Encore en chemin, pour reconnaitre les œuvres et surtout rendre hommage à toutes ces grandes gloires du secteur des arts, de la culture et des sports, Guinéenews, votre quotidien électronique a rencontré l’artiste Max Salam Camara ‘’Cocorico’’.

Membre fondateur de l’orchestre Syli authentique, chanteur, auteur compositeur, arrangeur, Max Camara a été rencontré à son domicile, sis au quartier Matam Lido.

Très engagé et attaché au décollage de la musique guinéenne, l’artiste à bâtons rompus nous parle de son parcours, aussi stupéfié à cause de l’état de santé actuel de la musique guinéenne, il dénonce et livre ce qu’il appelle son ‘’secret’’ pour le maintien et la revalorisation de la musique guinéenne.

Né en 1954 à Moribaya, Préfecture de Dubréka, Max Camara est fils de feu Kerfala et de feue Fatoumata Camara. Il est marié et père de trois (3) garçons.

Partagé entre deux cultures (Sénégal-Guinée), fait qui se ressent par son marquant accent sénégalais, Max Camara nous relate ses débuts dans la pratique de la musique, comment il est arrivé en Guinée et a pu poursuivre sa passion pour le mouvement pionnier :’’ mon papa est décédé en 1972 au Sénégal.
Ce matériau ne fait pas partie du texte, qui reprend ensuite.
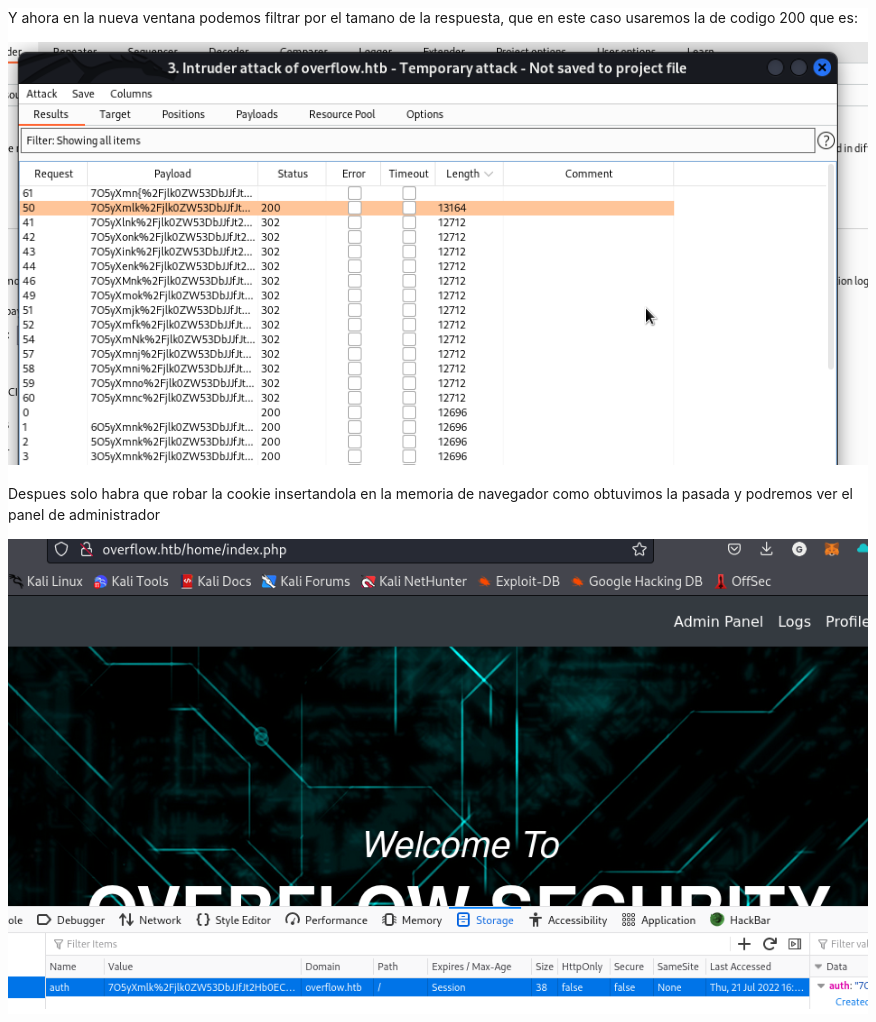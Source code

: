 Y ahora en la nueva ventana podemos filtrar por el tamano de la respuesta, que en este caso usaremos la de codigo 200 que es:

![admin cookie](/assets/images/Overflow/admin_cookie.png)

Despues solo habra que robar la cookie insertandola en la memoria de navegador como obtuvimos la pasada y podremos ver el panel de administrador

![admin panel](/assets/images/Overflow/admin_panel.png)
En 1974, ma mère m’a ramené en Guinée. J’ai très tôt aimé la musique à travers l’artiste, feu Laba Soseh qui fut mon maître. Il tenait ses répétitions non loin de notre domicile aux HLM. Je savais fredonner beaucoup de chansons car, mon Papa s’était procurer de tous les disques guinéens (Syliphone) d’antan’’.

L’artiste à ses tout débuts au Sénégal, a appartenu aux orchestres ‘’vedette band du Sénégal’’ et ‘’université sex’’.

A part la musique qu’il pratiquait, Max Salam Camara a fait partie du mouvement des éclaireurs au Sénégal. Arrivé à Conakry à la demande de sa mère, il témoigne comment il a intégré le monde musical guinéen :’’ étant éclaireur, je venais de débarquer fraichement du Sénégal. Voulant poursuivre ce métier d’avant-garde, c’est ainsi que je me suis affilié au mouvement pionnier de la Fédération de Conakry 2. Il y avait la fanfare et j’avais comme instructeurs ou chefs pionniers Souro Migan et Moise Konaté, qui étaient tous deux sous la coupe de Mr Diarso, alors membre du comité régional de la JRDA de ladite fédération. À l’essai pour le chant, Ils furent tous séduit par mon interprétation du titre ‘’Moliendo mi Café’’. De la fanfare, le groupe s’est transformé en orchestre avec Kaba Diabaté (jeune frère de Sékou Bembeya), feu Réné Benis, Feu Sidiki wandel, Cheick Diaw et autres’’.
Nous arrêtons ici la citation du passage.